| Problem details |
Lines before the one containing "preach to the" are left out; copy that line and every later line through the end of the data exactly.

(Rendered images with source text)
******

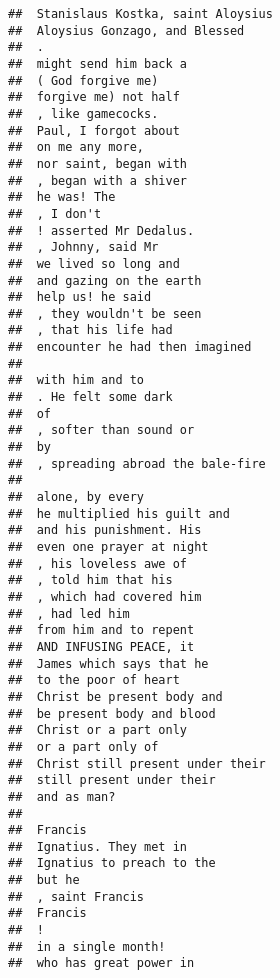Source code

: \documentclass[]{article}
\begin{document}
\begin{verbatim}
##  Stanislaus Kostka, saint Aloysius       
##  Aloysius Gonzago, and Blessed           
##  .                                       
##  might send him back a                   
##  ( God forgive me)                       
##  forgive me) not half                    
##  , like gamecocks.                       
##  Paul, I forgot about                    
##  on me any more,                         
##  nor saint, began with                   
##  , began with a shiver                   
##  he was! The                             
##  , I don't                               
##  ! asserted Mr Dedalus.                  
##  , Johnny, said Mr                       
##  we lived so long and                    
##  and gazing on the earth                 
##  help us! he said                        
##  , they wouldn't be seen                 
##  , that his life had                     
##  encounter he had then imagined          
##                                          
##  with him and to                         
##  . He felt some dark                     
##  of                                      
##  , softer than sound or                  
##  by                                      
##  , spreading abroad the bale-fire        
##                                          
##  alone, by every                         
##  he multiplied his guilt and             
##  and his punishment. His                 
##  even one prayer at night                
##  , his loveless awe of                   
##  , told him that his                     
##  , which had covered him                 
##  , had led him                           
##  from him and to repent                  
##  AND INFUSING PEACE, it                  
##  James which says that he                
##  to the poor of heart                    
##  Christ be present body and              
##  be present body and blood               
##  Christ or a part only                   
##  or a part only of                       
##  Christ still present under their        
##  still present under their               
##  and as man?                             
##                                          
##  Francis                                 
##  Ignatius. They met in                   
##  Ignatius to preach to the               
##  but he                                  
##  , saint Francis                         
##  Francis                                 
##  !                                       
##  in a single month!                      
##  who has great power in                  

\end{verbatim}
\end{document}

******

| Response box |
##  Ignatius to preach to the               
##  but he                                  
##  , saint Francis                         
##  Francis                                 
##  !                                       
##  in a single month!                      
##  who has great power in                  

\end{verbatim}
\end{document}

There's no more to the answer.